I’ve always been on fire—you just couldn’t hold the flame unless it revolved around you and fueled your dreams, delusions, and desires. You couldn’t stand it when the attention wasn’t on you. Hence, why you probably loved the weeks after my suicide attempt. Hence, how strange you didn’t say one word of praise in front of our friends after my poetry reading. You re-centered the attention on yourself while I sat in a corner with my yellow flowers. Later, you took credit, saying I’d never have done it had you not pushed me. I have been writing poetry since the age of 8, and I can assure I did it without you. This letter alone is proof of my writing prowess.

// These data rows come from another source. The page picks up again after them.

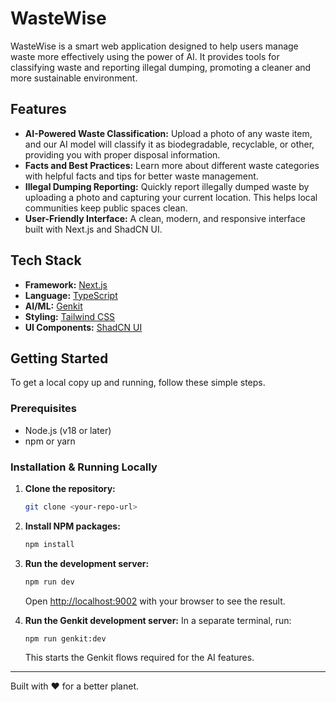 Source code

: # WasteWise

WasteWise is a smart web application designed to help users manage waste more effectively using the power of AI. It provides tools for classifying waste and reporting illegal dumping, promoting a cleaner and more sustainable environment.

## Features

-   **AI-Powered Waste Classification:** Upload a photo of any waste item, and our AI model will classify it as biodegradable, recyclable, or other, providing you with proper disposal information.
-   **Facts and Best Practices:** Learn more about different waste categories with helpful facts and tips for better waste management.
-   **Illegal Dumping Reporting:** Quickly report illegally dumped waste by uploading a photo and capturing your current location. This helps local communities keep public spaces clean.
-   **User-Friendly Interface:** A clean, modern, and responsive interface built with Next.js and ShadCN UI.

## Tech Stack

-   **Framework:** [Next.js](https://nextjs.org/)
-   **Language:** [TypeScript](https://www.typescriptlang.org/)
-   **AI/ML:** [Genkit](https://firebase.google.com/docs/genkit)
-   **Styling:** [Tailwind CSS](https://tailwindcss.com/)
-   **UI Components:** [ShadCN UI](httpss://ui.shadcn.com/)

## Getting Started

To get a local copy up and running, follow these simple steps.

### Prerequisites

-   Node.js (v18 or later)
-   npm or yarn

### Installation & Running Locally

1.  **Clone the repository:**
    ```sh
    git clone <your-repo-url>
    ```
2.  **Install NPM packages:**
    ```sh
    npm install
    ```
3.  **Run the development server:**
    ```sh
    npm run dev
    ```
    Open [http://localhost:9002](http://localhost:9002) with your browser to see the result.

4.  **Run the Genkit development server:**
    In a separate terminal, run:
    ```sh
    npm run genkit:dev
    ```
    This starts the Genkit flows required for the AI features.

---

Built with ❤️ for a better planet.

And the silent rage I saw in your eyes those last few days, the quiet anger beneath the surface when I wouldn’t bend to your will—shook and terrified me. You left me like I was 22, not 42, showcasing the real extent of your emotional immaturity. You had me paint a house until I was about to fall down dizzy from fumes, all the while plotting to retreat back into it and regress into your former life. You took all my money when I trusted you and forced me out of our home.
To control the narrative, you lied about my mental health issues to your friends. You reframed your complicity in racism as my rumination. You (and your therapist who serves to validate you) called my ask for basic respect, communication and presence codependence. You reduced my identity to that of an “independent mother.” You diminished our epic love to a rebound. You blamed me for persuading you into a relationship you never wanted. You projected your unstable sense of self onto me as me not having individuality (said no one about me, ever). You made me feel unworthy of future male love. This is revisionist history. This is you offloading emotional accountability. If you expected me to shrink and slink away quietly, you really have no idea who I am.
Thank you for showing me your true face… somewhere on the spectrum between performative liberal and covert racist and misogynist… but I think the real truth is, you don’t even know who you are. Et tu, Little Prince? You betrayed me. And you betrayed yourself… or the values you claimed to hold. So many nights, you came to me in my dreams. So many times, I woke up screaming for you. I missed you so much that I welcomed these nightmares. I wear your love like a tattoo. If it’s not obvious, I am the rose and you are the prince. I wasn’t just “one of the best,” I was the best. And my physical and mental space are sacred, and you (as you are) are no longer welcome into my temple.
Goodbye.
Kavitha
P.S. Karma is not a cat (and no, there is no chance you will be reincarnated as TS’ cat) but a bitch.
P.P.S. The only thing remaining is “Hey, Kavi…Baby, I got your money, don’t you worry.”